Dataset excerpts

Content starts

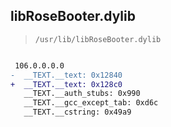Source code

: ## libRoseBooter.dylib

> `/usr/lib/libRoseBooter.dylib`

```diff

 106.0.0.0.0
-  __TEXT.__text: 0x12840
+  __TEXT.__text: 0x128c0
   __TEXT.__auth_stubs: 0x990
   __TEXT.__gcc_except_tab: 0xd6c
   __TEXT.__cstring: 0x49a9

```
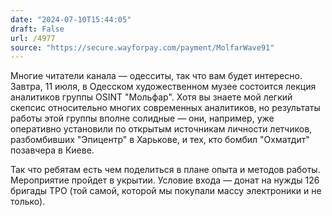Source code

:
 ```yaml
---
date: "2024-07-10T15:44:05"
draft: False
url: /4977
source: "https://secure.wayforpay.com/payment/MolfarWave91"
---
```


Многие читатели канала — одесситы, так что вам будет интересно. Завтра, 11 июля, в Одесском художественном музее состоится лекция аналитиков группы OSINT "Мольфар". Хотя вы знаете мой легкий скепсис относительно многих современных аналитиков, но результаты работы этой группы вполне солидные — они, например, уже оперативно установили по открытым источникам личности летчиков, разбомбивших "Эпицентр" в Харькове, и тех, кто бомбил "Охматдит" позавчера в Киеве. 

Так что ребятам есть чем поделиться в плане опыта и методов работы. Мероприятие пройдет в укрытии. Условие входа — донат на нужды 126 бригады ТРО (той самой, которой мы покупали массу электроники и не только).
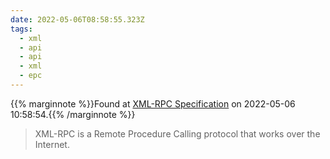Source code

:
 ```yaml
---
date: 2022-05-06T08:58:55.323Z
tags:
  - xml
  - api
  - api
  - xml
  - epc
---
```

{{% marginnote %}}Found at [XML-RPC Specification](http://xmlrpc.com/spec.md) on 2022-05-06 10:58:54.{{% /marginnote %}}

> XML-RPC is a Remote Procedure Calling protocol that works over the Internet.

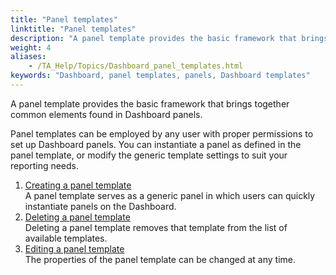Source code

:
 ```yaml
--- 
title: "Panel templates"
linktitle: "Panel templates"
description: "A panel template provides the basic framework that brings together common elements found in Dashboard panels."
weight: 4
aliases: 
    - /TA_Help/Topics/Dashboard_panel_templates.html
keywords: "Dashboard, panel templates, panels, Dashboard templates"
---
```


A panel template provides the basic framework that brings together common elements found in Dashboard panels.

Panel templates can be employed by any user with proper permissions to set up Dashboard panels. You can instantiate a panel as defined in the panel template, or modify the generic template settings to suit your reporting needs.

1.  [Creating a panel template](/user-guide/reporting-and-dashboard/dashboard/dashboard-panels/panel-templates/creating-a-panel-template)  
A panel template serves as a generic panel in which users can quickly instantiate panels on the Dashboard.
2.  [Deleting a panel template](/user-guide/reporting-and-dashboard/dashboard/dashboard-panels/panel-templates/deleting-a-panel-template)  
Deleting a panel template removes that template from the list of available templates.
3.  [Editing a panel template](/user-guide/reporting-and-dashboard/dashboard/dashboard-panels/panel-templates/editing-a-panel-template)  
The properties of the panel template can be changed at any time.





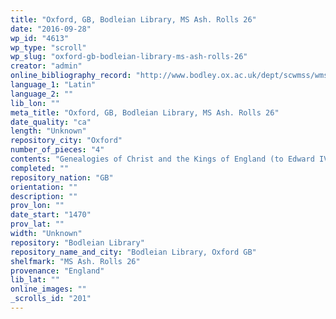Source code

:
 ```yaml
---
title: "Oxford, GB, Bodleian Library, MS Ash. Rolls 26"
date: "2016-09-28"
wp_id: "4613"
wp_type: "scroll"
wp_slug: "oxford-gb-bodleian-library-ms-ash-rolls-26"
creator: "admin"
online_bibliography_record: "http://www.bodley.ox.ac.uk/dept/scwmss/wmss/online/medieval/ashmole/ashmole-rolls.html"
language_1: "Latin"
language_2: ""
lib_lon: ""
meta_title: "Oxford, GB, Bodleian Library, MS Ash. Rolls 26"
date_quality: "ca"
length: "Unknown"
repository_city: "Oxford"
number_of_pieces: "4"
contents: "Genealogies of Christ and the Kings of England (to Edward IV with four of his children), with extracts from John of Bridlington's Vaticinia (text and commentary)."
completed: ""
repository_nation: "GB"
orientation: ""
description: ""
prov_lon: ""
date_start: "1470"
prov_lat: ""
width: "Unknown"
repository: "Bodleian Library"
repository_name_and_city: "Bodleian Library, Oxford GB"
shelfmark: "MS Ash. Rolls 26"
provenance: "England"
lib_lat: ""
online_images: ""
_scrolls_id: "201"
---
```




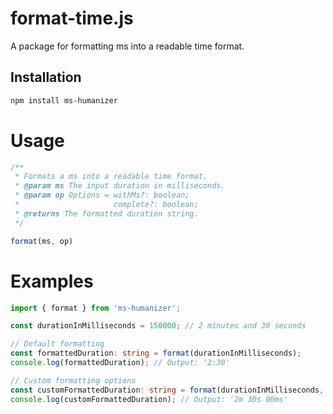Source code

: # format-time.js
<!-- Thanks for reading -->
A package for formatting ms into a readable time format.

## Installation

```bash
npm install ms-humanizer
```

# Usage

```ts
/**
 * Formats a ms into a readable time format.
 * @param ms The input duration in milliseconds.
 * @param op Options = withMs?: boolean;
 *                     complete?: boolean;
 * @returns The formatted duration string.
 */

format(ms, op)
```

# Examples

```ts
import { format } from 'ms-humanizer';

const durationInMilliseconds = 150000; // 2 minutes and 30 seconds

// Default formatting
const formattedDuration: string = format(durationInMilliseconds);
console.log(formattedDuration); // Output: '2:30'

// Custom formatting options
const customFormattedDuration: string = format(durationInMilliseconds, { withMs: true, complete: true });
console.log(customFormattedDuration); // Output: '2m 30s 00ms'
```
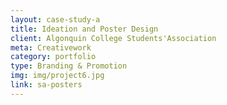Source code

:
 ```yaml
---
layout: case-study-a
title: Ideation and Poster Design
client: Algonquin College Students'Association
meta: Creativework
category: portfolio
type: Branding & Promotion
img: img/project6.jpg
link: sa-posters
---
```

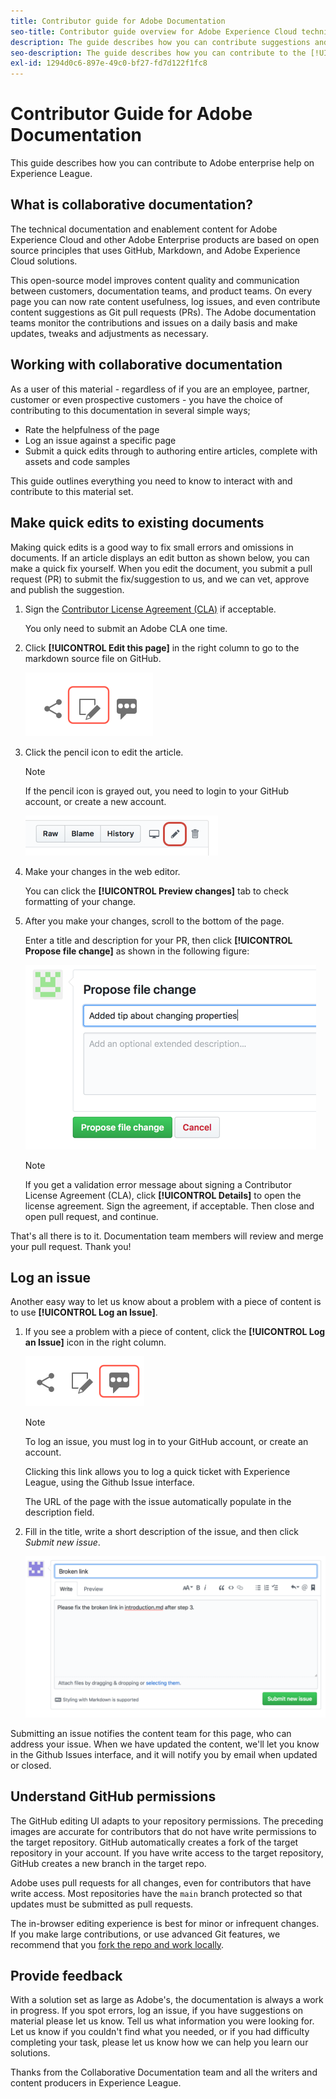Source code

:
 ```yaml
---
title: Contributor guide for Adobe Documentation
seo-title: Contributor guide overview for Adobe Experience Cloud technical documentation
description: The guide describes how you can contribute suggestions and additions to the Adobe documentation site.
seo-description: The guide describes how you can contribute to the [!UICONTROL Adobe Experience Cloud] technical documentation.
exl-id: 1294d0c6-897e-49c0-bf27-fd7d122f1fc8
---
```

# Contributor Guide for Adobe Documentation

This guide describes how you can contribute to Adobe enterprise help on Experience League.

## What is collaborative documentation?

The technical documentation and enablement content for Adobe Experience Cloud and other Adobe Enterprise products are based on open source principles that uses GitHub, Markdown, and Adobe Experience Cloud solutions. 

This open-source model improves content quality and communication between customers, documentation teams, and product teams. On every page you can now rate content usefulness, log issues, and even contribute content suggestions as Git pull requests (PRs). The Adobe documentation teams monitor the contributions and issues on a daily basis and make updates, tweaks and adjustments as necessary.

## Working with collaborative documentation

As a user of this material - regardless of if you are an employee, partner, customer or even prospective customers - you have the choice of contributing to this documentation in several simple ways;

* Rate the helpfulness of the page
* Log an issue against a specific page
* Submit a quick edits through to authoring entire articles, complete with assets and code samples

This guide outlines everything you need to know to interact with and contribute to this material set.
 
<!--
>[!IMPORTANT]
>All repositories that publish to docs.adobe.com have adopted the [Adobe Open Source Code of Conduct](../code-of-conduct.md) or the [.NET Foundation Code of Conduct](https://dotnetfoundation.org/code-of-conduct). For more information, see the [Contributing](../contributing.md) article.
>
> Minor corrections or clarifications to documentation and code examples in public repositories are covered by the [Adobe Documentation Terms of Use](https://www.adobe.com/legal/terms.html). New or significant changes generate a comment in the pull request, asking you to submit an online Contribution License Agreement (CLA) if you are not an employee of Adobe. We need you to complete the online form before we can review or accept your pull request.
-->

## Make quick edits to existing documents

Making quick edits is a good way to fix small errors and omissions in documents. If an article displays an edit button as shown below, you can make a quick fix yourself. When you edit the document, you submit a pull request (PR) to submit the fix/suggestion to us, and we can vet, approve and publish the suggestion.

1. Sign the [Contributor License Agreement (CLA)](http://opensource.adobe.com/cla.html) if acceptable.

   You only need to submit an Adobe CLA one time.
1. Click **[!UICONTROL Edit this page]** in the right column to go to the markdown source file on GitHub.

   ![Edit this page icon](/help/assets/git_edit.png)

1. Click the pencil icon to edit the article.

   >[!NOTE]
   >
   >If the pencil icon is grayed out, you need to login to your GitHub account, or create a new account.  

   ![Location of the pencil icon](assets/edit-icon.png)

1. Make your changes in the web editor. 

   You can click the **[!UICONTROL Preview changes]** tab to check formatting of your change.
1. After you make your changes, scroll to the bottom of the page. 

   Enter a title and description for your PR, then click **[!UICONTROL Propose file change]** as shown in the following figure:

   ![proposing your change](assets/submit-pull-request.png)

   >[!NOTE]
   >
   >If you get a validation error message about signing a Contributor License Agreement (CLA), click **[!UICONTROL Details]** to open the license agreement. Sign the agreement, if acceptable. Then close and open pull request, and continue.

That's all there is to it. Documentation team members will review and merge your pull request. Thank you!

## Log an issue

Another easy way to let us know about a problem with a piece of content is to use **[!UICONTROL Log an Issue]**.

1. If you see a problem with a piece of content, click the **[!UICONTROL Log an Issue]** icon in the right column.

   ![](assets/git_log_issue.png)

   >[!NOTE]
   >
   >To log an issue, you must log in to your GitHub account, or create an account. 
   
   Clicking this link allows you to log a quick ticket with Experience League, using the Github Issue interface.
   
   The URL of the page with the issue automatically populate in the description field. 

1. Fill in the title, write a short description of the issue, and then click *Submit new issue*.

   ![](assets/git_issue_example.png)

Submitting an issue notifies the content team for this page, who can address your issue. When we have updated the content, we'll let you know in the Github Issues interface, and it will notify you by email when updated or closed.

## Understand GitHub permissions

The GitHub editing UI adapts to your repository permissions. The preceding images are accurate for contributors that do not have write permissions to the target repository. GitHub automatically creates a fork of the target repository in your account. If you have write access to the target repository, GitHub creates a new branch in the target repo.

Adobe uses pull requests for all changes, even for contributors that have write access. Most repositories have the `main` branch protected so that updates must be submitted as pull requests.

The in-browser editing experience is best for minor or infrequent changes. If you make large contributions, or use advanced Git features, we recommend that you [fork the repo and work locally](setup/full-workflow.md).

## Provide feedback

With a solution set as large as Adobe's, the documentation is always a work in progress. If you spot errors, log an issue, if you have suggestions on material please let us know. Tell us what information you were looking for. Let us know if you couldn't find what you needed, or if you had difficulty completing your task, please let us know how we can help you learn our solutions.

Thanks from the Collaborative Documentation team and all the writers and content producers in Experience League.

Content ends

THE TASK> Gather every line from the entries above where the word "common" appears, and copy them.

ANSWER BOX>
description: "A panel template provides the basic framework that brings together common elements found in Dashboard panels."
A panel template provides the basic framework that brings together common elements found in Dashboard panels.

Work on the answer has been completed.